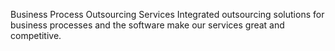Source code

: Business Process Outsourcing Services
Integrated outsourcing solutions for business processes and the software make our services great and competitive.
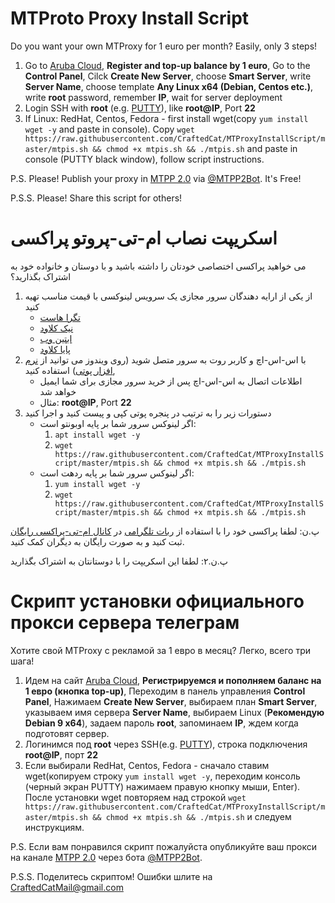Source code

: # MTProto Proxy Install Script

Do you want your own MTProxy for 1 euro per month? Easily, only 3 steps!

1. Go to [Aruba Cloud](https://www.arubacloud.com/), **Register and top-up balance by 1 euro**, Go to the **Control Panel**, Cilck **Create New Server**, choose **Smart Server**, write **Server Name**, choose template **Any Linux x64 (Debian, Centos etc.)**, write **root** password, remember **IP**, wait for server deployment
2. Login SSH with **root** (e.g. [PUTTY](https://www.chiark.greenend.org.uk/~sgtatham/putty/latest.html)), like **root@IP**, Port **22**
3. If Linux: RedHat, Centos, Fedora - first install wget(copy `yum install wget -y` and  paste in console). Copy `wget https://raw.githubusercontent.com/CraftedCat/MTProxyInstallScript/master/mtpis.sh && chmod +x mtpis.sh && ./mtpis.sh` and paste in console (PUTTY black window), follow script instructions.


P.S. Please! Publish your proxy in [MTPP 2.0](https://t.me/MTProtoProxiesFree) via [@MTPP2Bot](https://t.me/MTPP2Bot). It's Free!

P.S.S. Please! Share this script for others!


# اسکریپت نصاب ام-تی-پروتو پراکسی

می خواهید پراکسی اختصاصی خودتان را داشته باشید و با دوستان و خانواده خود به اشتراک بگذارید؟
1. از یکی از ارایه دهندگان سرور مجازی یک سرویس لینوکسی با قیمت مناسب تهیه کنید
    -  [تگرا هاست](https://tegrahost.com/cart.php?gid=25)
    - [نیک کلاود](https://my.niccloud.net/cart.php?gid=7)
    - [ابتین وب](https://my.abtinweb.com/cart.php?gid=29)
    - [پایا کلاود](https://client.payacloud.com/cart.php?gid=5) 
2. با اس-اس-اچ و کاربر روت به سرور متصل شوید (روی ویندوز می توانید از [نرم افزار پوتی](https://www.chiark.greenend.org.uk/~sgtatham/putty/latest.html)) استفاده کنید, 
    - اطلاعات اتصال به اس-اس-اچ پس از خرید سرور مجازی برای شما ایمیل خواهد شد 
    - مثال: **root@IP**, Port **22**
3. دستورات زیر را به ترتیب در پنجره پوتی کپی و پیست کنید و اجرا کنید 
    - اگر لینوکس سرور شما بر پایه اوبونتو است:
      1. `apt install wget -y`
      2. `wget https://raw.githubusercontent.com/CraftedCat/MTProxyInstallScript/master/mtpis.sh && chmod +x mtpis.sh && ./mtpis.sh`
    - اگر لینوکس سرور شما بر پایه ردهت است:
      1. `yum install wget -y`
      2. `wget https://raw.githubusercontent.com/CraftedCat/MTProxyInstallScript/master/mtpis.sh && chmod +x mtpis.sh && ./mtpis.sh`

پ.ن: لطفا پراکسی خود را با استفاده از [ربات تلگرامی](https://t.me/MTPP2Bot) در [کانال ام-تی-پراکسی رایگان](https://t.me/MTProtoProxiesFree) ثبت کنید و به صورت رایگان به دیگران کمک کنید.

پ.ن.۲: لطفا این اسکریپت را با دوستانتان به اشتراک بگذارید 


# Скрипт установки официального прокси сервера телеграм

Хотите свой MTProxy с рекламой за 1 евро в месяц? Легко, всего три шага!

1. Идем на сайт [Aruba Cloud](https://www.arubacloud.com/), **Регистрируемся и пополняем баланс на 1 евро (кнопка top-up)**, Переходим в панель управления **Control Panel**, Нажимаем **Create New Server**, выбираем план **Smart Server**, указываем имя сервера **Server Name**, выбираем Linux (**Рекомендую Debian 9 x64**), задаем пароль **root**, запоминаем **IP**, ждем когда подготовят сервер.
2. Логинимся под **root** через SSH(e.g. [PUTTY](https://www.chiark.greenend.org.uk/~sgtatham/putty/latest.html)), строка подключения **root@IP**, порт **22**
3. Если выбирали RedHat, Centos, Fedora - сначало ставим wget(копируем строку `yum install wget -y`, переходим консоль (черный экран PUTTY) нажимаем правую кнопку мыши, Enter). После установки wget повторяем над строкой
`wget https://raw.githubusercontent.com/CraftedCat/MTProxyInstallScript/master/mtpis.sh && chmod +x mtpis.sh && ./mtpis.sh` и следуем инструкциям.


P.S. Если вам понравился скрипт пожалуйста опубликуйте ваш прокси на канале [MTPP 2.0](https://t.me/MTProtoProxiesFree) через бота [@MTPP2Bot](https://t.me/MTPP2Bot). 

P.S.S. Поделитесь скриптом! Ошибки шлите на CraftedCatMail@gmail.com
───
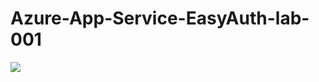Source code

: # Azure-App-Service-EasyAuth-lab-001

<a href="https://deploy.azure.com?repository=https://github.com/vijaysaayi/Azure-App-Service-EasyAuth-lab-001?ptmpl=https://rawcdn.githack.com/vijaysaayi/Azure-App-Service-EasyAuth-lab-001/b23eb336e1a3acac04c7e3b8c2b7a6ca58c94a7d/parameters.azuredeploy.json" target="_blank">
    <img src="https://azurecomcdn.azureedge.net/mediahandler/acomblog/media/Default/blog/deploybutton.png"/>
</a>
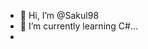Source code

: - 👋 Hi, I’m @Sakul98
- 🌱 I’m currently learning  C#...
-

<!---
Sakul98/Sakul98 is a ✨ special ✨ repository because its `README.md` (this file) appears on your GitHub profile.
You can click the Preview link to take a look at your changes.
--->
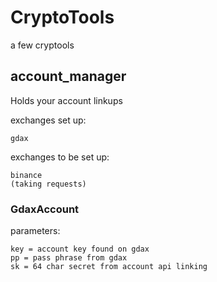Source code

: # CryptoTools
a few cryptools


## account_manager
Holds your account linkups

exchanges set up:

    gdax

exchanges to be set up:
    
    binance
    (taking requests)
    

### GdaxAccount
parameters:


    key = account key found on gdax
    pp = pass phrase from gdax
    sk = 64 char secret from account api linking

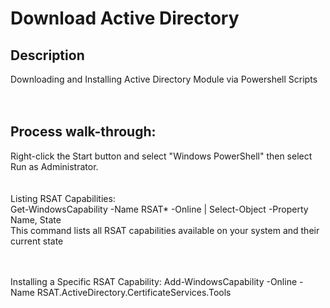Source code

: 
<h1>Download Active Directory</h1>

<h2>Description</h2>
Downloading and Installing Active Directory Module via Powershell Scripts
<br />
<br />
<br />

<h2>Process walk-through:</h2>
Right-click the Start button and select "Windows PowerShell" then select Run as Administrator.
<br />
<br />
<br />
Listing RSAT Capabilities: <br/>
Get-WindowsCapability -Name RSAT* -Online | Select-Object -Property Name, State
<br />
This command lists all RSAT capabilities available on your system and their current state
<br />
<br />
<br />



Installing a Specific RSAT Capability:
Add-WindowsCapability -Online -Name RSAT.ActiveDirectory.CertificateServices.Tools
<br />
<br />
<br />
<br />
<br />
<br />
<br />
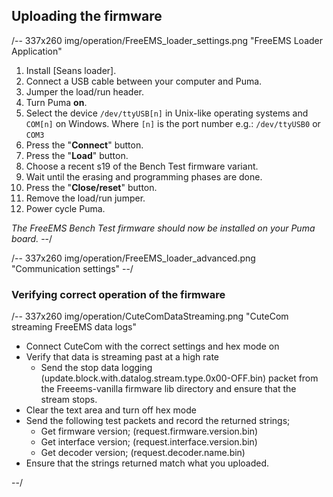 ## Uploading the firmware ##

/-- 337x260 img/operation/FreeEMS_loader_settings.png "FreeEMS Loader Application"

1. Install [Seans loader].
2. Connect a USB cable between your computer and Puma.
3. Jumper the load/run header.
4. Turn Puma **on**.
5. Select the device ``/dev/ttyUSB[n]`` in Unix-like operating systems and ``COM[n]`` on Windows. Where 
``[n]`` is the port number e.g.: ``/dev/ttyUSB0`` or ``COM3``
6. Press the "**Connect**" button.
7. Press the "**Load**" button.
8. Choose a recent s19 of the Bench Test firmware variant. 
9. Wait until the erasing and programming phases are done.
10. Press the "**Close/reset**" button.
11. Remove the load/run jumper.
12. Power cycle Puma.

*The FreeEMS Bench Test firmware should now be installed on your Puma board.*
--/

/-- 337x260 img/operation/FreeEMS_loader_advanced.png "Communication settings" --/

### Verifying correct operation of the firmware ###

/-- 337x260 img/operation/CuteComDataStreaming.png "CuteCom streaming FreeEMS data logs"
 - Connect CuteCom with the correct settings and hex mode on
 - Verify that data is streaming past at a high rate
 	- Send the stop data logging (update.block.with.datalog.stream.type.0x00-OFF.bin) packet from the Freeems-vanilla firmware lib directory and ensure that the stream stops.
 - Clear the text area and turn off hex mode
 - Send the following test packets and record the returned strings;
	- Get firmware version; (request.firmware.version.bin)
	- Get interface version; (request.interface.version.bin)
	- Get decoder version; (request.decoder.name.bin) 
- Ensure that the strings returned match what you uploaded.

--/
───
- [REQUIREMENT]
Exact copy, pictures excluded: every line above from the one containing "Downloading and Installing" to the one containing "## Uploading the firmware ##", inclusive, and nothing more.

- [RESPONSE TO THIS EXERCISE]
Downloading and Installing Active Directory Module via Powershell Scripts
<br />
<br />
<br />

<h2>Process walk-through:</h2>
Right-click the Start button and select "Windows PowerShell" then select Run as Administrator.
<br />
<br />
<br />
Listing RSAT Capabilities: <br/>
Get-WindowsCapability -Name RSAT* -Online | Select-Object -Property Name, State
<br />
This command lists all RSAT capabilities available on your system and their current state
<br />
<br />
<br />



Installing a Specific RSAT Capability:
Add-WindowsCapability -Online -Name RSAT.ActiveDirectory.CertificateServices.Tools
<br />
<br />
<br />
<br />
<br />
<br />
<br />
 ## Uploading the firmware ##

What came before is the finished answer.